If, in his first two books, L. was somewhat traditional in form and relatively constrained in expression, he discovers with his third book an expressive form that will serve him throughout his poetic career. Beginning with They Feed, They Lion, L.'s poems are typically free-verse monologues tending toward trimeter or tetrameter. Sometimes he experiments with syllabic verse, while other times even his loose versification gives way to an emotion that demands release. Above all, the music of L.'s poetry comes to depend on a tension between his line-breaks and his syntax. His sentences want to cascade down the page, passing through skeins of modifying clauses and phrases, through enjambment after enjambment until the energy of his sentence is exhausted. For the reader, there is a gathering, vertiginous momentum in the typical L. poem, which leaves the reader feeling slightly out of control, not knowing what's going to happen next, but utterly in the grip of the emotion. The title poem of 1933 (1974), L.'s next book, is as good an example as any of the typical cascade of clauses and phrases one finds in L.'s poetry.

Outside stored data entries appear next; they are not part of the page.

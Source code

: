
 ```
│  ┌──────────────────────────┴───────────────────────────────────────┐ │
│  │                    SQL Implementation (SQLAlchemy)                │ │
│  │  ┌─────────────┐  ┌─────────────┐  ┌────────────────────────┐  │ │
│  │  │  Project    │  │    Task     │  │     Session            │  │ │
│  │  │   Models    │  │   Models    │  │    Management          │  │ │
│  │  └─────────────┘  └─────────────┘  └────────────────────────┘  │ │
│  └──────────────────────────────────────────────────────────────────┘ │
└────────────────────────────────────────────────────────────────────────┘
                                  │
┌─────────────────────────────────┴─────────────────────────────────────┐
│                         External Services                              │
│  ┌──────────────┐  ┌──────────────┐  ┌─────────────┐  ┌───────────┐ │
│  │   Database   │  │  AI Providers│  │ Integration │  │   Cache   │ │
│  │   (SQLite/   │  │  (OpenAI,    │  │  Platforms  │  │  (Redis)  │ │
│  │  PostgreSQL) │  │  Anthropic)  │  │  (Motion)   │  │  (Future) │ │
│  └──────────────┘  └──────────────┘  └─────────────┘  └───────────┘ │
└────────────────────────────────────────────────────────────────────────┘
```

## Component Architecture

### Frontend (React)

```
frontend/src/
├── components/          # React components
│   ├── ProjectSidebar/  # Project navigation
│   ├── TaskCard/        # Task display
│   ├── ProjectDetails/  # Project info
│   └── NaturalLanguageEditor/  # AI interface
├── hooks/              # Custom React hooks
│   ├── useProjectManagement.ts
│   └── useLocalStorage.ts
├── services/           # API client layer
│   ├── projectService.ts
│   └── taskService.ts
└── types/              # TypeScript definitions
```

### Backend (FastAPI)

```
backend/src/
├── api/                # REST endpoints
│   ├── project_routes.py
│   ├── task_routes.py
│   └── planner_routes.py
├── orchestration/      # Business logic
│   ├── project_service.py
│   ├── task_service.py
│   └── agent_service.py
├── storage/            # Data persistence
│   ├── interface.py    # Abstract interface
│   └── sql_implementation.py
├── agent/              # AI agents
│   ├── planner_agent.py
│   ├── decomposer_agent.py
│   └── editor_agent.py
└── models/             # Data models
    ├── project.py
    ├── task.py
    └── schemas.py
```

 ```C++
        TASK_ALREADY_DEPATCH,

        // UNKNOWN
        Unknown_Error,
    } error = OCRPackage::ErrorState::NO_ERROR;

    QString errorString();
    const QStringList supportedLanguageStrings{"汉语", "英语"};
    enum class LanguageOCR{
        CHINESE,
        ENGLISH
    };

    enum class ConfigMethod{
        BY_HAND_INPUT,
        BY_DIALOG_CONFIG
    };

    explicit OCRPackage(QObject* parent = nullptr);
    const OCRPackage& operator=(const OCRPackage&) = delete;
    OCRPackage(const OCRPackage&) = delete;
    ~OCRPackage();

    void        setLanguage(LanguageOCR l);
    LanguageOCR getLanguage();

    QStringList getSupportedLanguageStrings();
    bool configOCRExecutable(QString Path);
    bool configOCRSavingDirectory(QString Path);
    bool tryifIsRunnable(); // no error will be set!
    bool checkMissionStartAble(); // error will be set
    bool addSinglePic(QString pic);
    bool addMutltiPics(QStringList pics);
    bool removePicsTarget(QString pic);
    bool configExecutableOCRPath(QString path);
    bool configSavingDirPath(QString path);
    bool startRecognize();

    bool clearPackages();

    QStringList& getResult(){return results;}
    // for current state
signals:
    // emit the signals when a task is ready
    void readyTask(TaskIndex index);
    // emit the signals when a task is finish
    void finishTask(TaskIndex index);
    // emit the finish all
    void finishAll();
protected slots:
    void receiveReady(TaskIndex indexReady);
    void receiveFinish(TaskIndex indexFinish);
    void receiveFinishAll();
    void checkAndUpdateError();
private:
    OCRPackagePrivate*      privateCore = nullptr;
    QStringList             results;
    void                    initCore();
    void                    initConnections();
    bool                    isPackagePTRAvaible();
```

With 1933, a significantly surreal element also emerges into the foreground of L.'s work. The surreal had always been implicit in his poetry, but a long stay in Spain in the late 1960s confirmed L. in this direction. Studying Spanish, he also translated Pablo Neruda and César Vallejo, among many others, and incorporated into his own work their unabashed combination of political concerns with the surprising, nonrational, nonrepresentational image or figure of speech. This served L. in subsequent books such as The Names of the Lost (1976) and Ashes (1979), the primary subject matter of which are elegies for family members. The speakers of these elegies not only explore feelings of loss and vulnerability, but also maintain an imaginative defiance in the face of death. They speak as if time and mortality were the oppressors; and the imagination--with its capacity for the surreal--becomes a way to lessen the fear of death. The surrealism in L.'s poetry is thus an assertion of the vital realm of the spirit. This is especially clear in his poems about the Spanish Civil War in 7 Years from Somewhere (1979), and most memorably in "To Cipriano, One for the Wind" in One for the Rose (1981).

The way in which the soul manages to survive in hostile environs has been the primary concern in L.'s poetry of the last fifteen years, the most productive period in his career.